More specifically, in a typical ink color control system for controlling the amount of ink applied on a printing press, the camera collects image data representative of color patches printed on the web. These patches generally extend across the width of the web. Pixels of the color patch image data are then processed, and assigned a color value that is compared against a desired color value. If the absolute difference between the desired color value and the determined color value for a number of pixels in an ink key zone is outside a predetermined tolerance, an associated ink key is then controllably adjusted to effect a change in the ink flow rate. Markless color control systems are also known that do not require the use of separate color patches but instead measure color values in the desired graphical/textual printed work itself. Examples of ink color control systems are described in U.S. Pat. Nos. 5,967,049 and 6,318,260.
A typical defect detection system also acquires an image of the imprinted web. The acquired image is subsequently compared to a stored digital template image. Any discrepancy between the acquired image and the template image beyond some tolerance is considered to be a defect. The defects are then logged in a data file, and can be categorized as isolated defects or non-isolated defects. Non-isolated defects occur when the system detects a change in color due to a change in inking level over a large portion of the web. When non-isolated defects are reported, an alarm will subsequently be set off to alert an operator to take appropriate corrective action. Isolated defects can be tracked such that the associated printed products are marked as defective, or are otherwise separated from the acceptable printed products.
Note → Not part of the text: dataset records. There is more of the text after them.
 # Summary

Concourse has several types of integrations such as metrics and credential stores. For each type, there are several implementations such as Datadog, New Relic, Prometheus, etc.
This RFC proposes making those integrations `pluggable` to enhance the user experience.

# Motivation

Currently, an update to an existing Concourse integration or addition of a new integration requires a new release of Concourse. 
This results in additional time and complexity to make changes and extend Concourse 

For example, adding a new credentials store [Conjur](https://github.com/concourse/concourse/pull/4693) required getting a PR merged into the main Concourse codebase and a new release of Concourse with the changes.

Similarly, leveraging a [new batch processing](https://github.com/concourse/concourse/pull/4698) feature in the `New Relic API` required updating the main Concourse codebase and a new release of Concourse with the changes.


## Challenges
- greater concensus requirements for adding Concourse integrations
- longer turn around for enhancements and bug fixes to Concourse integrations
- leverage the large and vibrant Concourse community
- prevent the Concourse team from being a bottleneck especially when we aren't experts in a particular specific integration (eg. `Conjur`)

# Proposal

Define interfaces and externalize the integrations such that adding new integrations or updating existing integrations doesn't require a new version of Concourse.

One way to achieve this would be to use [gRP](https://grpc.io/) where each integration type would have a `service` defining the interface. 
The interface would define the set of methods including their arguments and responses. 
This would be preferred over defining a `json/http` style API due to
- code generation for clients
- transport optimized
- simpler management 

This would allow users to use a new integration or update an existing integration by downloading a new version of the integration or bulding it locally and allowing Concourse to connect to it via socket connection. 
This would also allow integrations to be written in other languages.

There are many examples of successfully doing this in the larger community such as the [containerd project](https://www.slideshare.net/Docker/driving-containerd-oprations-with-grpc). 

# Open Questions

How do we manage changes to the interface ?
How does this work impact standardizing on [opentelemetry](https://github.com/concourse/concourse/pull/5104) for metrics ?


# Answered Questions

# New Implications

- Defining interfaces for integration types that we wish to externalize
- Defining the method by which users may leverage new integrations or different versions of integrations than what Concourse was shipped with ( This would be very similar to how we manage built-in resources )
Typically, color registration systems also compare acquired image data to reference image data and adjust the registration or alignment of each ink color with respect to the others by adjusting the positions of the printing plates with respect to each other. Color registration systems using marks or patches are known, as are markless systems. Examples of such systems are described in U.S. Pat. Nos. 5,412,577 and 5,689,425.
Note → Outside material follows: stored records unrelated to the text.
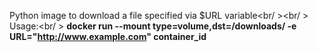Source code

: Python image to download a file specified via $URL variable<br/ ><br/ >
Usage:<br/ >
**docker run --mount type=volume,dst=/downloads/ -e URL="http://www.example.com" container_id**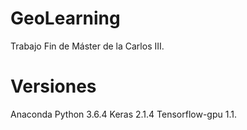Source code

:# GeoLearning

Trabajo Fin de Máster de la Carlos III.


# Versiones
Anaconda
  Python 3.6.4
  Keras 2.1.4
    Tensorflow-gpu 1.1.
These control systems all require image data to be acquired from the printed work on the web, and vary in the amount and resolution of data required. For example, to detect defects in the entire printed work, it is desirable to acquire image data for the entire width of the web, as well as the entire length of the web. An ink key control system, because it controls ink keys across the lateral extent of the web, would preferably obtain image data from patches (or the desired printed work itself) across the entire width of the web, but only once per image repeat. Similarly, a color registration system using color marks would obtain image data only once per image repeat. Additionally, marks for color registration or cutoff control generally do not extend across the web.
Typical imaging assemblies include lighting elements for illuminating the web, and a camera having sensors for sensing light and optical elements for focusing light reflected from the imprinted web to the sensors. Known sensors include area array sensors having two-dimensional arrays of sensing elements, and line scan sensors, which include a single line of sensing elements aligned across the web. With line scan sensors, two dimensional image data is obtained by acquiring successive lines of data as the imprinted web moves with respect to the line sensors.
Typical optical elements are lenses that reduce the image on the web in order to obtain a desired resolution for the image data. This typically results in a field of view for the camera that is several inches in width. With such prior art imaging assemblies, the distance between the web and the camera generally needs to be comparable to the width of the web being imaged. Thus, prior art imaging assemblies for printing presses generally require a distance on the order of approximately four feet between the web and the camera. Further, because the cameras themselves were often expensive, prior art systems typically minimized costs by using a single camera with a positioning unit to move the imaging assembly across the width of the web.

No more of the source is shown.